As shown in Fig. 1, there are two components that translate the Certification Model (CM) – the CM2Prism Translator and the CM2Monitor Translator. The former component is responsible for producing a formal Prism model for analysing the CM and deciding whether it is fit for purpose. The latter component produces a set of monitoring rules that are passed to the runtime monitor (work described in [17]) and at the same time produces an executable version of the CM for the Certification Manager. As the translation happens at runtime, we translate to Lisp, as it can execute code produced dynamically.
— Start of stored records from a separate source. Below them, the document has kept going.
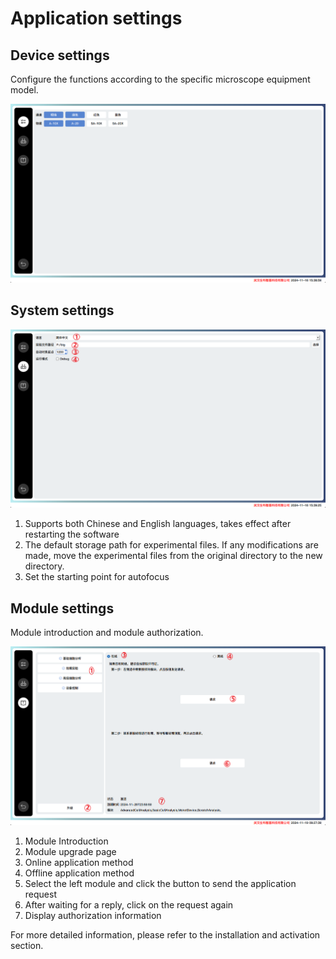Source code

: # Application settings

## Device settings
Configure the functions according to the specific microscope equipment model.

![](../_static/images/setting.png)

## System settings

![](../_static/images/setting_1.png)

1. Supports both Chinese and English languages, takes effect after restarting the software
2. The default storage path for experimental files. If any modifications are made, move the experimental files from the original directory to the new directory.
3. Set the starting point for autofocus

## Module settings
Module introduction and module authorization.

![](../_static/images/setting_2.png)

1. Module Introduction
2. Module upgrade page
3. Online application method
4. Offline application method
5. Select the left module and click the button to send the application request
6. After waiting for a reply, click on the request again
7. Display authorization information

For more detailed information, please refer to the installation and activation section.
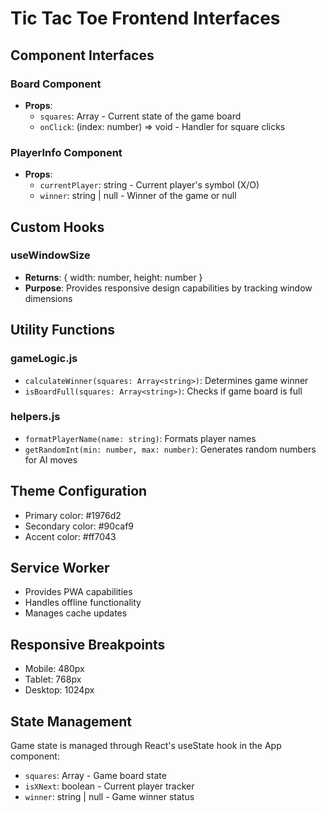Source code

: # Tic Tac Toe Frontend Interfaces

## Component Interfaces

### Board Component
- **Props**:
  - `squares`: Array<string> - Current state of the game board
  - `onClick`: (index: number) => void - Handler for square clicks

### PlayerInfo Component
- **Props**:
  - `currentPlayer`: string - Current player's symbol (X/O)
  - `winner`: string | null - Winner of the game or null

## Custom Hooks

### useWindowSize
- **Returns**: { width: number, height: number }
- **Purpose**: Provides responsive design capabilities by tracking window dimensions

## Utility Functions

### gameLogic.js
- `calculateWinner(squares: Array<string>)`: Determines game winner
- `isBoardFull(squares: Array<string>)`: Checks if game board is full

### helpers.js
- `formatPlayerName(name: string)`: Formats player names
- `getRandomInt(min: number, max: number)`: Generates random numbers for AI moves

## Theme Configuration
- Primary color: #1976d2
- Secondary color: #90caf9
- Accent color: #ff7043

## Service Worker
- Provides PWA capabilities
- Handles offline functionality
- Manages cache updates

## Responsive Breakpoints
- Mobile: 480px
- Tablet: 768px
- Desktop: 1024px

## State Management
Game state is managed through React's useState hook in the App component:
- `squares`: Array<string> - Game board state
- `isXNext`: boolean - Current player tracker
- `winner`: string | null - Game winner status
The translations to the Prism model and Lisp code are done by the same piece of code – a decision taken to make it easier to track both artefacts and increase our confidence that they follow the same logic. The translator traverses the XML structure of the CM using a reflective Java visitor and applies a method visitX to each element X. Each method visitX updates certain global information (e.g.,  names and types of variables), calls the appropriate visitors for the sub-elements of the element X and produces one string for the Prism model and another one for the Lisp code. We keep a (hash) Map of IDs to type information (a name and a type pair). Thus, a variable definition “bool foo false” will insert into the symbol map the mapping “foo\(\rightarrow \) (“u_foo”, BOOL). The abstract syntax tree node for each XML element X contains the type of X, its representation in Prism, and its representation in Lisp. So for a declaration like “int bar min (3 * 6) max (100 - 7) init (40 + 2)”, which declares an integer variable with min/max values and an initial value, we create a node of type INT with the following two strings: (i) “u_bar : [(3 + 6)..(100 - 7)] init (40 + 2);” for Prism, and (ii)  “(defparameter u_bar (+ 40 2) )” for the Lisp interpreter (which does not need any type information, nor min/max values for the variable).

figure c

Type Conversions. The translation is mostly straightforward – what makes it more interesting is the type-checking and type promotion that is performed, e.g.,  when we add a float to an integer the result is a float, in particular for duration expressions. Expressions involving durations are being transformed into the lowest unit used, e.g.,adding seconds to minutes results in seconds. Listing 1.3 shows the pseudo-code for type conversion when we have an additive expression. We see that INT+INT produces an INT, INT+FLOAT a FLOAT, and SECONDS+MINUTES produces SECONDS with scaling factors of 1 for the first expression and 60 for the second one. When the first type is SECONDS and the other is not MINUTES, we call the same function recursively pretending that the first type was MINUTES, so as to see if we can convert to MINUTES first and then to SECONDS. The recursion terminates at type WEEKS, the last duration type, that knows only how to add itself to another type WEEKS – it is always the smaller type that knows how to convert the type that is one level up. Similar functions exist for multiplication and division, as one can multiply two INTs to get an INT, an INT and a DURATION to get a DURATION but cannot multiply two DURATIONs, and can divide two DURATIONs but not an INT and a DURATION. Type translation is needed for both the Prism formal model and the Lisp code we generate, as otherwise we would not be able to have duration expressions where units are mixed. For the Lisp code all durations are eventually converted to nano-seconds, as that is the smallest unit supported by its system clock.

figure d

Lisp Interpreter. The Lisp code that is called continuously at run-time is shown in Listing 1.4. It first updates the time of the clocks by storing the current time in global variable ***now***. It then selects the first transition (based on the order defined in the CM), whose guard is true. If there is such a transition, it executes its actions. Listing 1.5 shows the code corresponding to the issue transition of the example in Fig. 2. We use ABCL, a Java-based Common Lisp, to execute the CM, as this allows smooth interfacing with the rest of the framework.

figure e

Language Constraints. As aforementioned in Sect. 4, our XML schema permits FLOAT parameters but not FLOAT variables, as the Prism modelling language does not support the latter – see the on-line Prism Manual  [4]. Another inherited constraint has to do with the treatment of clock variables. While PTAs allow comparisons between clocks and both strict (e.g., <) and non-strict (e.g.\(\le \)) comparisons, currently Prism only supports non-strict ones in all the analysis engines it has. For this reason we decided to also include this constraint, which may make it somewhat harder to express some guards, as now one needs to be careful to not introduce strict comparisons, e.g.,  through negation.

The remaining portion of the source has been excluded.